Überleben im 21. Jahrhundert: Was ist Polizeigewalt?
Nach einer schikanösen Polizeikontrolle in Berlin analysiert der Autor die schleichende Verschiebung hin zu einem autoritären Staat und fragt, wie wir Demokratie und Sicherheit neu denken müssen.
Überleben im 21. Jahrhundert
20 min readAusgehend von einer persönlichen, schockierenden Erfahrung mit der Berliner Polizei entwickelt der Autor eine weitreichende Analyse über das Wesen staatlicher Gewalt, Sicherheit und den Zustand der Demokratie. Als privilegierter, weißer Mann, der nach eigener Aussage kaum Erfahrung mit Polizeigewalt hat, wird er als Radfahrer für eine geringfügige Verkehrsübertretung von einem Polizeiwagen aggressiv abgedrängt, verfolgt und schließlich unter dem Vorwurf der Gefährdung der Polizei an eine Wand gedrückt und durchsucht. Diese als willkürlich und schikanös empfundene Behandlung wird zum Ausgangspunkt für eine grundsätzliche Kritik. Der Autor fragt, wo die Grenze zur unrechtmäßigen Gewalt verläuft und wie sich diese in der Gesellschaft verschiebt.

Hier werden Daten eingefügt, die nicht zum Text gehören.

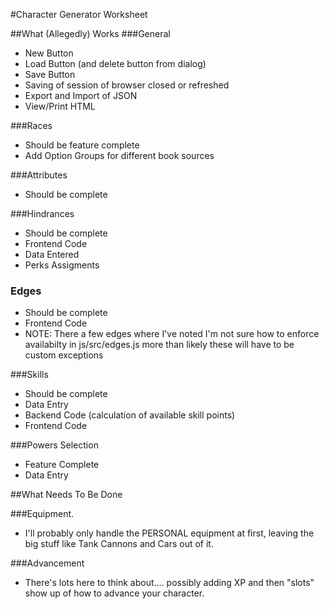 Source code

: #Character Generator Worksheet

##What (Allegedly) Works
###General
* New Button
* Load Button (and delete button from dialog)
* Save Button
* Saving of session of browser closed or refreshed
* Export and Import of JSON
* View/Print HTML

###Races
* Should be feature complete
* Add Option Groups for different book sources

###Attributes
* Should be complete

###Hindrances
* Should be complete
* Frontend Code
* Data Entered
* Perks Assigments

### Edges
* Should be complete
* Frontend Code
* NOTE: There a few edges where I've noted I'm not sure how to enforce availabilty in js/src/edges.js more than likely these will have to be custom exceptions

###Skills
* Should be complete
* Data Entry
* Backend Code (calculation of available skill points)
* Frontend Code

###Powers Selection
* Feature Complete
* Data Entry


##What Needs To Be Done

###Equipment. 
* I'll probably only handle the PERSONAL equipment at first, leaving the big stuff like Tank Cannons and Cars out of it.
 
###Advancement
* There's lots here to think about.... possibly adding XP and then "slots" show up of how to advance your character.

Er verknüpft seine Beobachtung einer zunehmenden „Militarisierung der Polizei“ und einer Fixierung auf Kontrolle mit einem systemischen Widerspruch: Während die Welt durch Technologie und Wissenschaft immer vernetzter und horizontaler werde, blieben staatliche Institutionen wie die Polizei hierarchisch und vertikal organisiert. Diese Spannung sei ein Nährboden für autoritäre Tendenzen, die er vorsichtig mit dem Begriff „Frühfaschismus“ in Verbindung bringt. Die erlebte Ohnmacht und die aggressive Haltung der Beamten, die auf die Frage, ob sie ihn schikanieren wollten, mit „Wenn Sie das so nennen wollen“ antworteten, dient ihm als Beleg für ein problematisches Machtverständnis. Er plädiert für ein neues Konzept von Sicherheit, das auf Vertrauen, Kommunikation und Kooperation basiert und fordert, Demokratie als gemeinschaftlichen Prozess zu verstehen, der auf Augenhöhe stattfindet.
## Einordnung
Der Newsletter rahmt eine singuläre, persönliche Erfahrung als Symptom für einen gesamtgesellschaftlichen Verfallsprozesses. Die Stärke des Textes liegt in der essayistischen Verbindung von persönlichem Erleben und abstrakter Systemkritik, was die Thematik greifbar macht. Der Autor reflektiert seine eigene privilegierte Position, was die Analyse nahbar macht, doch bleibt die Perspektive zwangsläufig auf den Schock des erstmalig Betroffenen zentriert. Die Erfahrungen von Menschen, für die solche Kontrollen Alltag sind, werden zwar erwähnt, aber nicht in den Mittelpunkt gerückt.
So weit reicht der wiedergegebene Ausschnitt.